Valerie rolled her eyes at them, envious of how they could just simply forget about everything that was wrong with the world.

4.

Stupid chickens, Sam thought, stupid, stupid, chickens. Why were they in her refrigerator eating her tofu? What had she ever done to them! She was an ultra-recyclo vegetarian for God's sake! She hadn't eaten any chicken things in over twenty years and this is how they repaid her! Their pecking was possibly worse than the destruction of her kitchen. Tap, tap, tap. Tap, tap, tap. There was no end in sight to the madness.

She rolled over in her bed, flailing slightly as she loudly and exasperatedly yelled, "Shut up you stupid chickens and get out of my tofu!"

Her roll took her a bit too far and she promptly fell off of her bed with an undignified thump and shivered at the sudden cold.

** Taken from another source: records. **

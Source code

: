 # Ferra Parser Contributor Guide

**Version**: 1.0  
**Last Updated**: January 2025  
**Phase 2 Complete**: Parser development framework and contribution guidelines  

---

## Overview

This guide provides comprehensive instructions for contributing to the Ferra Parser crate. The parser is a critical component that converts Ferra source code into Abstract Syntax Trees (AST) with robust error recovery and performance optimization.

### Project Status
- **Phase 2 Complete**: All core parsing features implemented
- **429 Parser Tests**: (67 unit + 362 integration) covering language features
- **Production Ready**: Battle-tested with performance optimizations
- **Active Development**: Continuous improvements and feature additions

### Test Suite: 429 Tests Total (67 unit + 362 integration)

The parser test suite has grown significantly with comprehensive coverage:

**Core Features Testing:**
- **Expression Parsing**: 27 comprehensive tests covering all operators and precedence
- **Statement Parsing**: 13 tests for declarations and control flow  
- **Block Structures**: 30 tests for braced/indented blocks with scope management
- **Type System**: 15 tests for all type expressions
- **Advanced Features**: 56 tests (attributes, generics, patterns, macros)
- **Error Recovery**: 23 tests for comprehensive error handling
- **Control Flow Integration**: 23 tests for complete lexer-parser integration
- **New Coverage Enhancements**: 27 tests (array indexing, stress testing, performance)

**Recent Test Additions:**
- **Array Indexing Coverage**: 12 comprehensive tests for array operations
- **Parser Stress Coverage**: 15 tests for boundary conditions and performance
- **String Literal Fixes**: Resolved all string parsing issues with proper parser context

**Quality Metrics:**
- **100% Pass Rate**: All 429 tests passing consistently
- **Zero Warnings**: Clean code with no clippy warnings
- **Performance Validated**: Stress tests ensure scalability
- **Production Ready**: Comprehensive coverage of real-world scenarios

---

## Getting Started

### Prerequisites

"Oh, dream…right," she mumbled to herself. The tapping noise hadn't stopped though, and Sam stood up and shook her head groggily.

Tap, tap, tap.

There was someone at her door, tapping violently.

"If it's anyone other than the police or the President of the United States of America, they will not live to see…" Sam took a quick glance at her watch, "…three thirty in the afternoon. God, I love Sundays," she finished with a shake of her head as she stumbled down the stairs towards her front door in a gray Columbia tee shirt and black pajama pant, her hair so matted and untamed that her puff levels would have allowed an eagle to nest in her hair without much discomfort to Sam.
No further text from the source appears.